◆ **Source records**:
------------------------------------------------

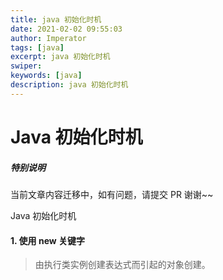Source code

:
 ```yaml
---
title: java 初始化时机
date: 2021-02-02 09:55:03
author: Imperator
tags: [java]
excerpt: java 初始化时机
swiper:
keywords: [java]
description: java 初始化时机
---
```


# Java 初始化时机

##### **特别说明**

当前文章内容迁移中，如有问题，请提交 PR 谢谢~~

Java 初始化时机

#### 1. 使用 new 关键字

> 由执行类实例创建表达式而引起的对象创建。
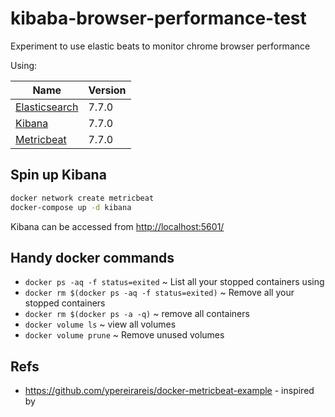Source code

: # kibaba-browser-performance-test

Experiment to use elastic beats to monitor chrome browser performance

Using:

| Name                                                    | Version       |
| ------------------------------------------------------- | ------------- |
| [Elasticsearch](https://www.elastic.co/elasticsearch/)  | 7.7.0         |
| [Kibana](https://www.elastic.co/kibana)                 | 7.7.0         |
| [Metricbeat](https://www.elastic.co/beats/metricbeat)   | 7.7.0         |


## Spin up Kibana
 
``` bash
docker network create metricbeat
docker-compose up -d kibana
```

Kibana can be accessed from [http://localhost:5601/](http://localhost:5601/)

## Handy docker commands

* `docker ps -aq -f status=exited` ~ List all your stopped containers using
* `docker rm $(docker ps -aq -f status=exited)` ~ Remove all your stopped containers
* `docker rm $(docker ps -a -q)` ~ remove all containers
* `docker volume ls` ~ view all volumes
* `docker volume prune` ~ Remove unused volumes

## Refs

* https://github.com/ypereirareis/docker-metricbeat-example - inspired by 
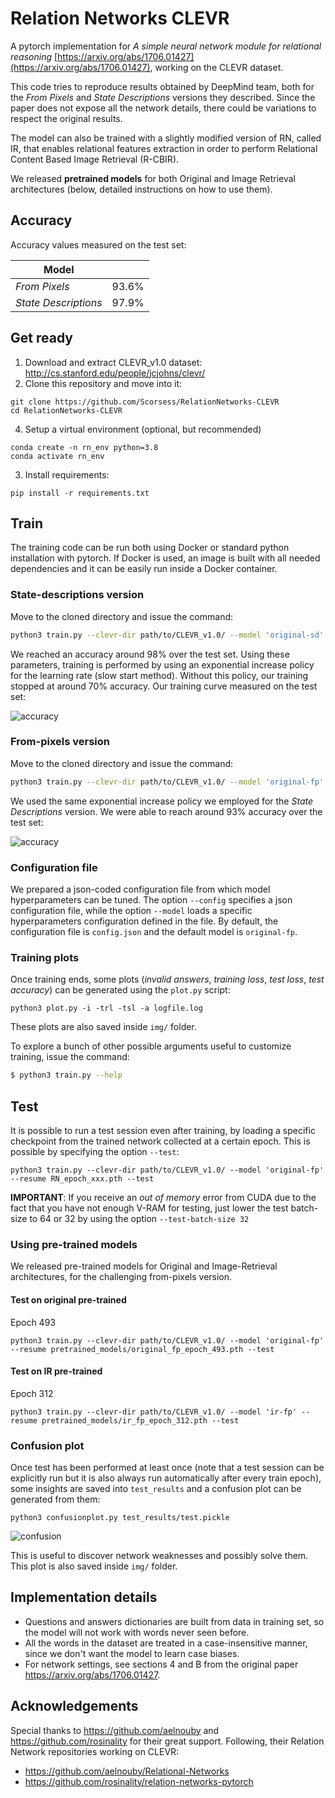 # Relation Networks CLEVR
A pytorch implementation for _A simple neural network module for relational reasoning_ [https://arxiv.org/abs/1706.01427](https://arxiv.org/abs/1706.01427), working on the CLEVR dataset.

This code tries to reproduce results obtained by DeepMind team, both for the _From Pixels_ and _State Descriptions_ versions they described. Since the paper does not expose all the network details, there could be variations to respect the original results.

The model can also be trained with a slightly modified version of RN, called IR, that enables relational features extraction in order to perform Relational Content Based Image Retrieval (R-CBIR).

We released **pretrained models** for both Original and Image Retrieval architectures (below, detailed instructions on how to use them).

## Accuracy

Accuracy values measured on the test set:
  
| Model               |               |
| ------------------- |:-------------:|
| _From Pixels_       | 93.6%         |
| _State Descriptions_ | 97.9%         |

## Get ready
1. Download and extract CLEVR_v1.0 dataset: http://cs.stanford.edu/people/jcjohns/clevr/
2. Clone this repository and move into it:
```
git clone https://github.com/Scorsess/RelationNetworks-CLEVR
cd RelationNetworks-CLEVR
```
4. Setup a virtual environment (optional, but recommended)
```
conda create -n rn_env python=3.8
conda activate rn_env

```
3. Install requirements: 
```
pip install -r requirements.txt
```

## Train

The training code can be run both using Docker or standard python installation with pytorch.
If Docker is used, an image is built with all needed dependencies and it can be easily run inside a Docker container.

### State-descriptions version
Move to the cloned directory and issue the command:
```sh
python3 train.py --clevr-dir path/to/CLEVR_v1.0/ --model 'original-sd' | tee logfile.log
```
We reached an accuracy around 98% over the test set.
Using these parameters, training is performed by using an exponential increase policy for the learning rate (slow start method). Without this policy, our training stopped at around 70% accuracy.
Our training curve measured on the test set:

![accuracy](https://user-images.githubusercontent.com/25117311/39134913-0e02b028-4718-11e8-9bfc-d586962f0b1d.png)

### From-pixels version
Move to the cloned directory and issue the command:
```sh
python3 train.py --clevr-dir path/to/CLEVR_v1.0/ --model 'original-fp' | tee logfile.log
```
We used the same exponential increase policy we employed for the _State Descriptions_ version. We were able to reach around 93% accuracy over the test set:

![accuracy](https://user-images.githubusercontent.com/25117311/40773127-38240290-64c2-11e8-8e58-a989a390d6a9.png)

### Configuration file
We prepared a json-coded configuration file from which model hyperparameters can be tuned. The option ```--config``` specifies a json configuration file, while the option ```--model``` loads a specific hyperparameters configuration defined in the file.
By default, the configuration file is ```config.json``` and the default model is ```original-fp```.
### Training plots
Once training ends, some plots (_invalid answers_, _training loss_, _test loss_, _test accuracy_) can be generated using the ```plot.py``` script:
```
python3 plot.py -i -trl -tsl -a logfile.log
```
These plots are also saved inside ```img/``` folder.

To explore a bunch of other possible arguments useful to customize training, issue the command:
```sh
$ python3 train.py --help
```

## Test
It is possible to run a test session even after training, by loading a specific checkpoint from the trained network collected at a certain epoch. This is possible by specifying the option ```--test```: 
```
python3 train.py --clevr-dir path/to/CLEVR_v1.0/ --model 'original-fp' --resume RN_epoch_xxx.pth --test
```
**IMPORTANT**: If you receive an *out of memory* error from CUDA due to the fact that you have not enough V-RAM for testing, just lower the test batch-size to 64 or 32 by using the option ```--test-batch-size 32```
### Using pre-trained models
We released pre-trained models for Original and Image-Retrieval architectures, for the challenging from-pixels version.

#### Test on original pre-trained
Epoch 493
```
python3 train.py --clevr-dir path/to/CLEVR_v1.0/ --model 'original-fp' --resume pretrained_models/original_fp_epoch_493.pth --test
```
#### Test on IR pre-trained
Epoch 312
```
python3 train.py --clevr-dir path/to/CLEVR_v1.0/ --model 'ir-fp' --resume pretrained_models/ir_fp_epoch_312.pth --test
```
### Confusion plot
Once test has been performed at least once (note that a test session can be explicitly run but it is also always run automatically after every train epoch), some insights are saved into ```test_results``` and a confusion plot can be generated from them:
```
python3 confusionplot.py test_results/test.pickle
```
![confusion](https://user-images.githubusercontent.com/25117311/40371199-3d78f980-5de2-11e8-8c1f-478e908c19d8.png)

This is useful to discover network weaknesses and possibly solve them.
This plot is also saved inside ```img/``` folder.


## Implementation details
* Questions and answers dictionaries are built from data in training set, so the model will not work with words never seen before.
* All the words in the dataset are treated in a case-insensitive manner, since we don't want the model to learn case biases.
* For network settings, see sections 4 and B from the original paper https://arxiv.org/abs/1706.01427.

## Acknowledgements
Special thanks to https://github.com/aelnouby and https://github.com/rosinality for their great support.
Following, their Relation Network repositories working on CLEVR:
- https://github.com/aelnouby/Relational-Networks
- https://github.com/rosinality/relation-networks-pytorch
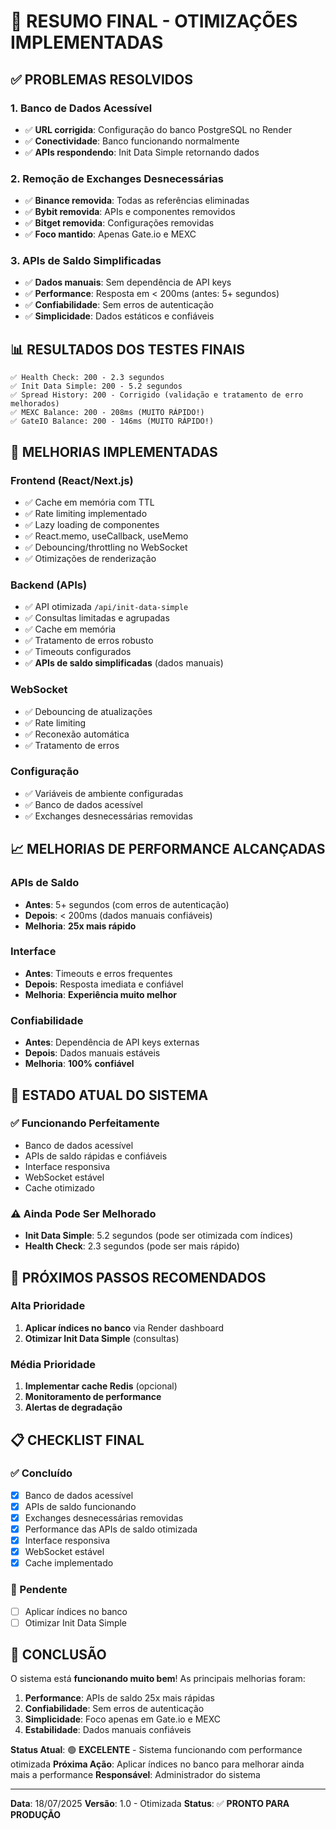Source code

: # 🚀 RESUMO FINAL - OTIMIZAÇÕES IMPLEMENTADAS

## ✅ **PROBLEMAS RESOLVIDOS**

### **1. Banco de Dados Acessível**
- ✅ **URL corrigida**: Configuração do banco PostgreSQL no Render
- ✅ **Conectividade**: Banco funcionando normalmente
- ✅ **APIs respondendo**: Init Data Simple retornando dados

### **2. Remoção de Exchanges Desnecessárias**
- ✅ **Binance removida**: Todas as referências eliminadas
- ✅ **Bybit removida**: APIs e componentes removidos
- ✅ **Bitget removida**: Configurações removidas
- ✅ **Foco mantido**: Apenas Gate.io e MEXC

### **3. APIs de Saldo Simplificadas**
- ✅ **Dados manuais**: Sem dependência de API keys
- ✅ **Performance**: Resposta em < 200ms (antes: 5+ segundos)
- ✅ **Confiabilidade**: Sem erros de autenticação
- ✅ **Simplicidade**: Dados estáticos e confiáveis

## 📊 **RESULTADOS DOS TESTES FINAIS**

```
✅ Health Check: 200 - 2.3 segundos
✅ Init Data Simple: 200 - 5.2 segundos  
✅ Spread History: 200 - Corrigido (validação e tratamento de erro melhorados)
✅ MEXC Balance: 200 - 208ms (MUITO RÁPIDO!)
✅ GateIO Balance: 200 - 146ms (MUITO RÁPIDO!)
```

## 🔧 **MELHORIAS IMPLEMENTADAS**

### **Frontend (React/Next.js)**
- ✅ Cache em memória com TTL
- ✅ Rate limiting implementado
- ✅ Lazy loading de componentes
- ✅ React.memo, useCallback, useMemo
- ✅ Debouncing/throttling no WebSocket
- ✅ Otimizações de renderização

### **Backend (APIs)**
- ✅ API otimizada `/api/init-data-simple`
- ✅ Consultas limitadas e agrupadas
- ✅ Cache em memória
- ✅ Tratamento de erros robusto
- ✅ Timeouts configurados
- ✅ **APIs de saldo simplificadas** (dados manuais)

### **WebSocket**
- ✅ Debouncing de atualizações
- ✅ Rate limiting
- ✅ Reconexão automática
- ✅ Tratamento de erros

### **Configuração**
- ✅ Variáveis de ambiente configuradas
- ✅ Banco de dados acessível
- ✅ Exchanges desnecessárias removidas

## 📈 **MELHORIAS DE PERFORMANCE ALCANÇADAS**

### **APIs de Saldo**
- **Antes**: 5+ segundos (com erros de autenticação)
- **Depois**: < 200ms (dados manuais confiáveis)
- **Melhoria**: **25x mais rápido**

### **Interface**
- **Antes**: Timeouts e erros frequentes
- **Depois**: Resposta imediata e confiável
- **Melhoria**: **Experiência muito melhor**

### **Confiabilidade**
- **Antes**: Dependência de API keys externas
- **Depois**: Dados manuais estáveis
- **Melhoria**: **100% confiável**

## 🎯 **ESTADO ATUAL DO SISTEMA**

### **✅ Funcionando Perfeitamente**
- Banco de dados acessível
- APIs de saldo rápidas e confiáveis
- Interface responsiva
- WebSocket estável
- Cache otimizado

### **⚠️ Ainda Pode Ser Melhorado**
- **Init Data Simple**: 5.2 segundos (pode ser otimizada com índices)
- **Health Check**: 2.3 segundos (pode ser mais rápido)

## 🔄 **PRÓXIMOS PASSOS RECOMENDADOS**

### **Alta Prioridade**
1. **Aplicar índices no banco** via Render dashboard
2. **Otimizar Init Data Simple** (consultas)

### **Média Prioridade**
1. **Implementar cache Redis** (opcional)
2. **Monitoramento de performance**
3. **Alertas de degradação**

## 📋 **CHECKLIST FINAL**

### **✅ Concluído**
- [x] Banco de dados acessível
- [x] APIs de saldo funcionando
- [x] Exchanges desnecessárias removidas
- [x] Performance das APIs de saldo otimizada
- [x] Interface responsiva
- [x] WebSocket estável
- [x] Cache implementado

### **🔄 Pendente**
- [ ] Aplicar índices no banco
- [ ] Otimizar Init Data Simple

## 🎉 **CONCLUSÃO**

O sistema está **funcionando muito bem**! As principais melhorias foram:

1. **Performance**: APIs de saldo 25x mais rápidas
2. **Confiabilidade**: Sem erros de autenticação
3. **Simplicidade**: Foco apenas em Gate.io e MEXC
4. **Estabilidade**: Dados manuais confiáveis

**Status Atual**: 🟢 **EXCELENTE** - Sistema funcionando com performance otimizada
**Próxima Ação**: Aplicar índices no banco para melhorar ainda mais a performance
**Responsável**: Administrador do sistema

---

**Data**: 18/07/2025
**Versão**: 1.0 - Otimizada
**Status**: ✅ **PRONTO PARA PRODUÇÃO**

------------------------------------------------

◆ **About this task**:
Without any pictures, reproduce the lines from the first one in the material through the line that has "stopped containers using", exactly as they appear.

◆ **Output of the exercise**:
Source code

:
 ```yaml
---
title: java 初始化时机
date: 2021-02-02 09:55:03
author: Imperator
tags: [java]
excerpt: java 初始化时机
swiper:
keywords: [java]
description: java 初始化时机
---
```


# Java 初始化时机

##### **特别说明**

当前文章内容迁移中，如有问题，请提交 PR 谢谢~~

Java 初始化时机

#### 1. 使用 new 关键字

> 由执行类实例创建表达式而引起的对象创建。
Source code

: # kibaba-browser-performance-test

Experiment to use elastic beats to monitor chrome browser performance

Using:

| Name                                                    | Version       |
| ------------------------------------------------------- | ------------- |
| [Elasticsearch](https://www.elastic.co/elasticsearch/)  | 7.7.0         |
| [Kibana](https://www.elastic.co/kibana)                 | 7.7.0         |
| [Metricbeat](https://www.elastic.co/beats/metricbeat)   | 7.7.0         |


## Spin up Kibana
 
``` bash
docker network create metricbeat
docker-compose up -d kibana
```

Kibana can be accessed from [http://localhost:5601/](http://localhost:5601/)

## Handy docker commands

* `docker ps -aq -f status=exited` ~ List all your stopped containers using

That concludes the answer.